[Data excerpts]
* * * *
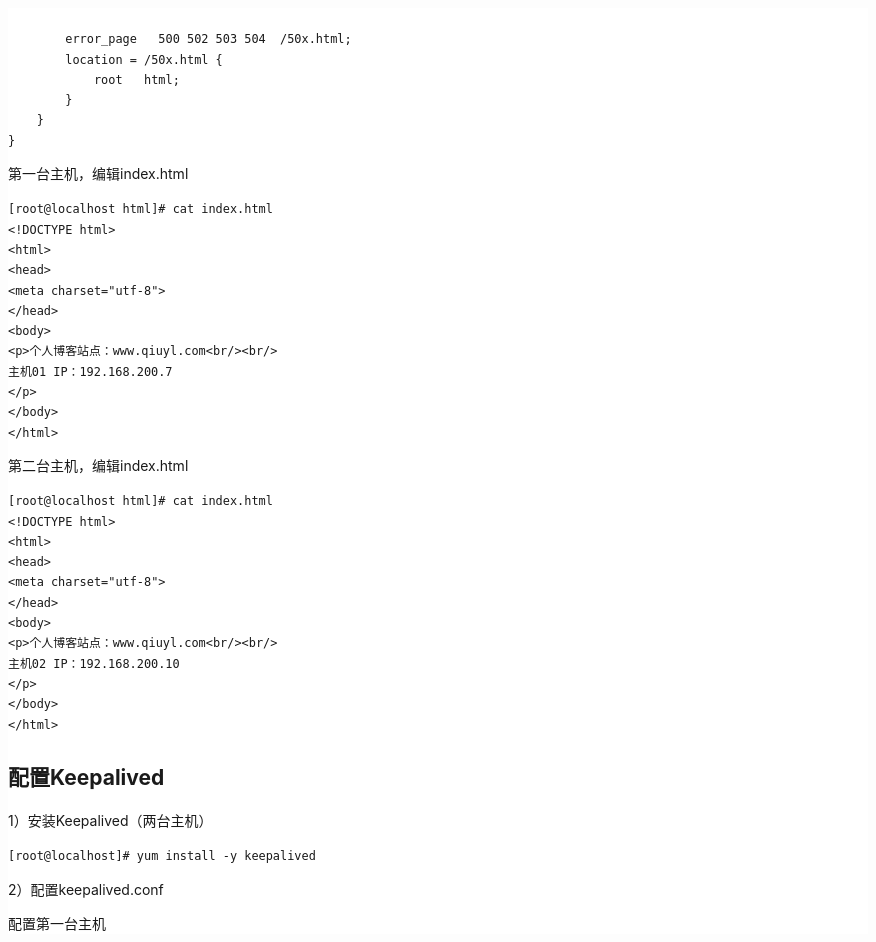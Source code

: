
```

        error_page   500 502 503 504  /50x.html;
        location = /50x.html {
            root   html;
        }
    }
}

```

第一台主机，编辑index.html

```
[root@localhost html]# cat index.html
<!DOCTYPE html>
<html>
<head>
<meta charset="utf-8">
</head>
<body>
<p>个人博客站点：www.qiuyl.com<br/><br/>
主机01 IP：192.168.200.7
</p>
</body>
</html>
```

第二台主机，编辑index.html

```
[root@localhost html]# cat index.html
<!DOCTYPE html>
<html>
<head>
<meta charset="utf-8">
</head>
<body>
<p>个人博客站点：www.qiuyl.com<br/><br/>
主机02 IP：192.168.200.10
</p>
</body>
</html>
```

## 配置Keepalived

1）安装Keepalived（两台主机）

```
[root@localhost]# yum install -y keepalived
```

2）配置keepalived.conf

配置第一台主机
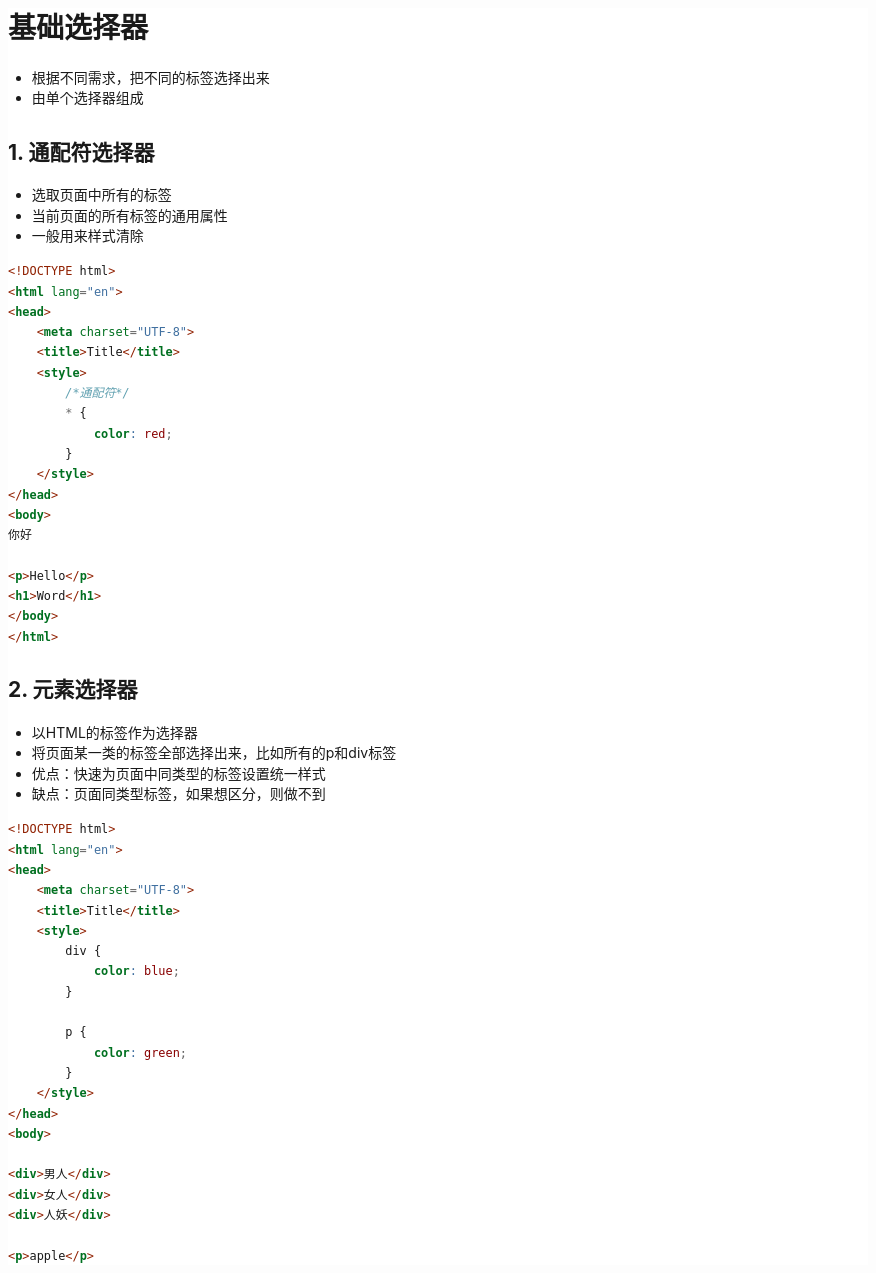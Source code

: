 # 基础选择器

- 根据不同需求，把不同的标签选择出来
- 由单个选择器组成

## 1. 通配符选择器

- 选取页面中所有的标签
- 当前页面的所有标签的通用属性
- 一般用来样式清除

```html
<!DOCTYPE html>
<html lang="en">
<head>
    <meta charset="UTF-8">
    <title>Title</title>
    <style>
        /*通配符*/
        * {
            color: red;
        }
    </style>
</head>
<body>
你好

<p>Hello</p>
<h1>Word</h1>
</body>
</html>
```

## 2. 元素选择器

- 以HTML的标签作为选择器
- 将页面某一类的标签全部选择出来，比如所有的p和div标签
- 优点：快速为页面中同类型的标签设置统一样式
- 缺点：页面同类型标签，如果想区分，则做不到

```html
<!DOCTYPE html>
<html lang="en">
<head>
    <meta charset="UTF-8">
    <title>Title</title>
    <style>
        div {
            color: blue;
        }

        p {
            color: green;
        }
    </style>
</head>
<body>

<div>男人</div>
<div>女人</div>
<div>人妖</div>

<p>apple</p>
```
* * * *
** WORK INSTRUCTIONS **
Find the word "编辑index" in the data and copy out each line where it turns up.

** WRITTEN SOLUTION **
第一台主机，编辑index.html
第二台主机，编辑index.html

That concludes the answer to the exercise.